Entah pada hari ke berapa Salman mulai naik sepeda motor lagi. Yang jelas saat benjol di kepalanya mulai menghilang, ia sudah berani ke sekolah menggunakan sepeda motor. Surat Izin Mengemudi segera ia bikin karena takut berurusan dengan polisi. Ia kini juga mulai berhati-hati dalam berkendara. Tak pernah lagi ia berkendara tanpa menggunakan helm.

Namun, namanya juga anak muda, pergaulannya terkadang sulit untuk dikendali. Janjinya untuk berhati-hati dalam berkendara bahkan ia ingkari. Semenjak mengenal sepeda motor, ia sering pergi ke sana kemari tanpa kenal waktu. Sepeda motornya pun sudah beda bentuk lagi. Bodinya ia preteli, knalpotnya ia ganti dengan knalpot yang tak kalah bisingnya dengan mesin parut kelapa. Klakson pun ia ganti dengan klakson yang memiliki suara seperti klakson truk pantura. Lampu depannya, bah, sudah ia ganti dengan lampu warna putih yang menyilaukan mata.

Weladalah, Man.. Man.. Sepeda motor bagus-bagus kok malah dimodifikasi tambah jelek kayak gini. Mereka itu, Man–orang-orang yang merakit sepeda motor ini, mereka itu orang-orang pintar. Tahu tentang otomotif. Rela kerja siang-malam cuma buat bikin sepeda motor yang aman, yang bagus. Kamu ini, belum juga lulus SMA, kok ya sudah main modifikasi gitu. Ya kalau hasilnya bagus, kalau kayak gini, ya tambah ancur, Man. Duh, Man!” Emak Salman hanya geleng-geleng kepala melihat anaknya yang tengah membongkar sepeda motor kesayangannya.

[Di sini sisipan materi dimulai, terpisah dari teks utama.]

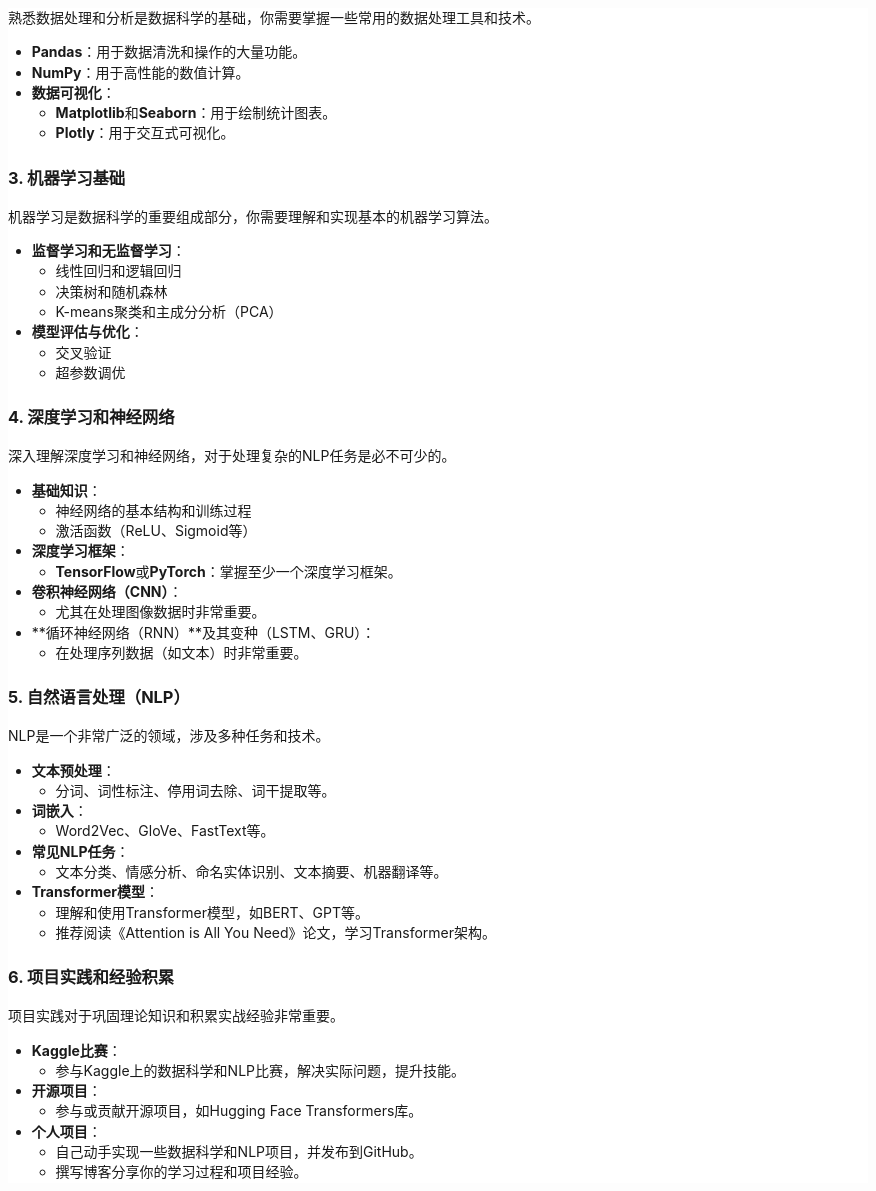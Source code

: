 熟悉数据处理和分析是数据科学的基础，你需要掌握一些常用的数据处理工具和技术。

- **Pandas**：用于数据清洗和操作的大量功能。
- **NumPy**：用于高性能的数值计算。
- **数据可视化**：
  - **Matplotlib**和**Seaborn**：用于绘制统计图表。
  - **Plotly**：用于交互式可视化。

### 3. 机器学习基础

机器学习是数据科学的重要组成部分，你需要理解和实现基本的机器学习算法。

- **监督学习和无监督学习**：
  - 线性回归和逻辑回归
  - 决策树和随机森林
  - K-means聚类和主成分分析（PCA）
- **模型评估与优化**：
  - 交叉验证
  - 超参数调优

### 4. 深度学习和神经网络

深入理解深度学习和神经网络，对于处理复杂的NLP任务是必不可少的。

- **基础知识**：
  - 神经网络的基本结构和训练过程
  - 激活函数（ReLU、Sigmoid等）
- **深度学习框架**：
  - **TensorFlow**或**PyTorch**：掌握至少一个深度学习框架。
- **卷积神经网络（CNN）**：
  - 尤其在处理图像数据时非常重要。
- **循环神经网络（RNN）**及其变种（LSTM、GRU）：
  - 在处理序列数据（如文本）时非常重要。

### 5. 自然语言处理（NLP）

NLP是一个非常广泛的领域，涉及多种任务和技术。

- **文本预处理**：
  - 分词、词性标注、停用词去除、词干提取等。
- **词嵌入**：
  - Word2Vec、GloVe、FastText等。
- **常见NLP任务**：
  - 文本分类、情感分析、命名实体识别、文本摘要、机器翻译等。
- **Transformer模型**：
  - 理解和使用Transformer模型，如BERT、GPT等。
  - 推荐阅读《Attention is All You Need》论文，学习Transformer架构。

### 6. 项目实践和经验积累

项目实践对于巩固理论知识和积累实战经验非常重要。

- **Kaggle比赛**：
  - 参与Kaggle上的数据科学和NLP比赛，解决实际问题，提升技能。
- **开源项目**：
  - 参与或贡献开源项目，如Hugging Face Transformers库。
- **个人项目**：
  - 自己动手实现一些数据科学和NLP项目，并发布到GitHub。
  - 撰写博客分享你的学习过程和项目经验。
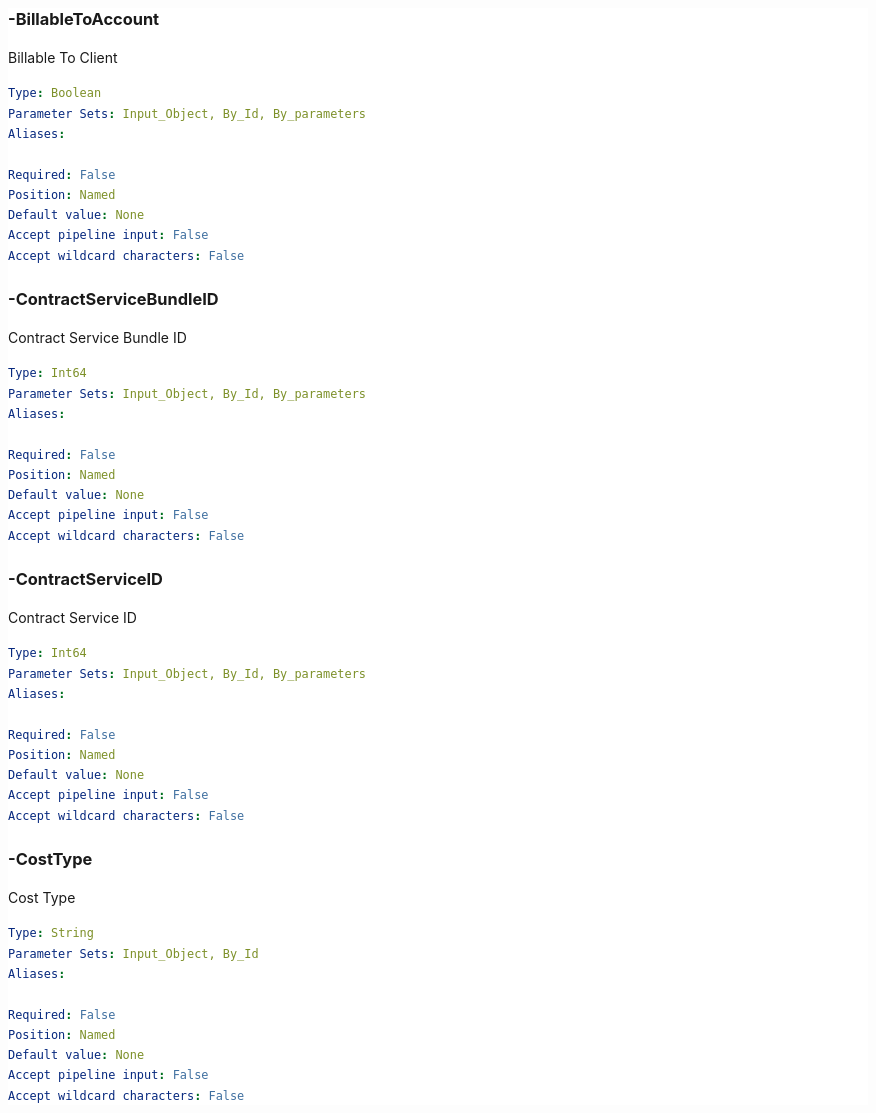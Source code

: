 ### -BillableToAccount
Billable To Client

```yaml
Type: Boolean
Parameter Sets: Input_Object, By_Id, By_parameters
Aliases:

Required: False
Position: Named
Default value: None
Accept pipeline input: False
Accept wildcard characters: False
```

### -ContractServiceBundleID
Contract Service Bundle ID

```yaml
Type: Int64
Parameter Sets: Input_Object, By_Id, By_parameters
Aliases:

Required: False
Position: Named
Default value: None
Accept pipeline input: False
Accept wildcard characters: False
```

### -ContractServiceID
Contract Service ID

```yaml
Type: Int64
Parameter Sets: Input_Object, By_Id, By_parameters
Aliases:

Required: False
Position: Named
Default value: None
Accept pipeline input: False
Accept wildcard characters: False
```

### -CostType
Cost Type

```yaml
Type: String
Parameter Sets: Input_Object, By_Id
Aliases:

Required: False
Position: Named
Default value: None
Accept pipeline input: False
Accept wildcard characters: False
```
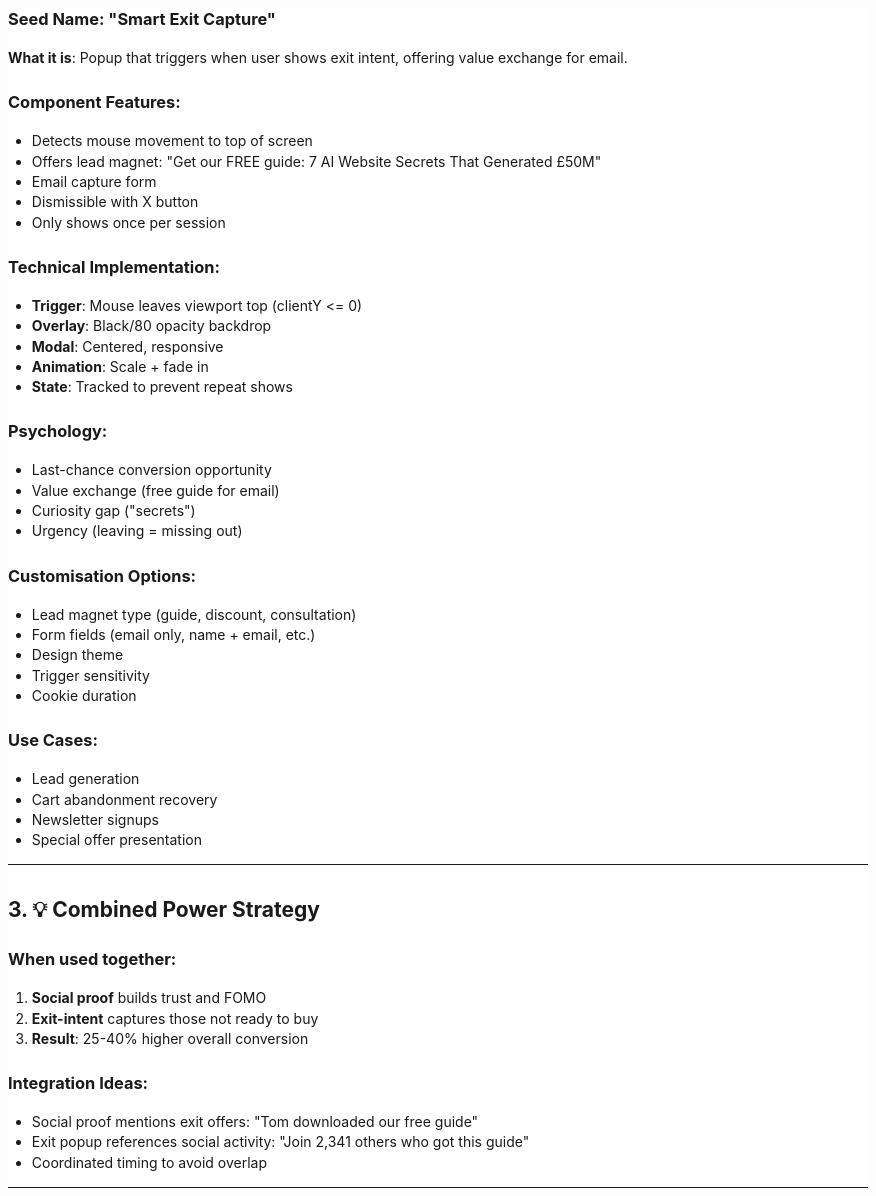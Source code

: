 ### Seed Name: "Smart Exit Capture"

**What it is**: Popup that triggers when user shows exit intent, offering value exchange for email.

### Component Features:
- Detects mouse movement to top of screen
- Offers lead magnet: "Get our FREE guide: 7 AI Website Secrets That Generated £50M"
- Email capture form
- Dismissible with X button
- Only shows once per session

### Technical Implementation:
- **Trigger**: Mouse leaves viewport top (clientY <= 0)
- **Overlay**: Black/80 opacity backdrop
- **Modal**: Centered, responsive
- **Animation**: Scale + fade in
- **State**: Tracked to prevent repeat shows

### Psychology:
- Last-chance conversion opportunity
- Value exchange (free guide for email)
- Curiosity gap ("secrets")
- Urgency (leaving = missing out)

### Customisation Options:
- Lead magnet type (guide, discount, consultation)
- Form fields (email only, name + email, etc.)
- Design theme
- Trigger sensitivity
- Cookie duration

### Use Cases:
- Lead generation
- Cart abandonment recovery
- Newsletter signups
- Special offer presentation

---

## 3. 💡 Combined Power Strategy

### When used together:
1. **Social proof** builds trust and FOMO
2. **Exit-intent** captures those not ready to buy
3. **Result**: 25-40% higher overall conversion

### Integration Ideas:
- Social proof mentions exit offers: "Tom downloaded our free guide"
- Exit popup references social activity: "Join 2,341 others who got this guide"
- Coordinated timing to avoid overlap

---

Salman tak menghiraukan ucapan emaknya. Ia terus saja mencopot beberapa bagian sepeda motor yang dirasa tak perlu ada. Hanya bikin berat saja, begitu katanya.

Saat berada di jalan raya, kelakuannya juga tak kalah hancur seperti sepeda motornya. Ia sering kebut-kebutan. Salip apapun yang ada di depannya. Bahkan ia pernah menyalip raja jalanan: ibu-ibu pengendara sepeda motor matic yang sering berjalan di tengah jalur dengan kecepatan sangat rendah.

Oalaah.. Bocah gemblung! Naik sepeda motor kok pecicilan!” Begitu teriak seorang ibu-ibu yang hampir jatuh dari sepeda motor ketika Salman menyalipnya.

Salman juga sering melanggar lalu lintas. Jika lampu merah menyala, ia selalu berada di barisan paling depan, bahkan lebih depan dari markah jalan. Dan begitu lampu kuning menyala—lampu yang memberikan interval waktu untuk mulai berjalan atau berhenti, bergegas ia menarik tuas gasnya kencang-kencang. Hemat beberapa detik, begitu pikirnya.

Mungkin ia tak tahu apa makna dari lampu-lampu itu: merah untuk berhenti, hijau untuk berjalan, dan kuning untuk pelan-pelan. Ya, pelan-pelan, bukan mengebut seperti dirinya.

Polisi pun sering dibuat kewalahan dengan tingkah lakunya.

***

Siang yang terik membuat Salma ingin dijemput dari sebuah pusat perbelanjaan. Di kedua tangannya tertenteng beberapa kantong belanja berisi pakaian dan beberapa boneka. Segera ia menelpon pacarnya. Tak ada jawaban. Sekali lagi. Tak juga ada jawaban. Kesal, ia lantas menelpon Salman, meminta sahabatnya itu untuk menjemput.

Sepuluh menit kemudian Salman datang dengan sepeda motor bisingnya. Pakaiannya begitu lusuh. Beberapa pasang mata langsung menatap mereka berdua.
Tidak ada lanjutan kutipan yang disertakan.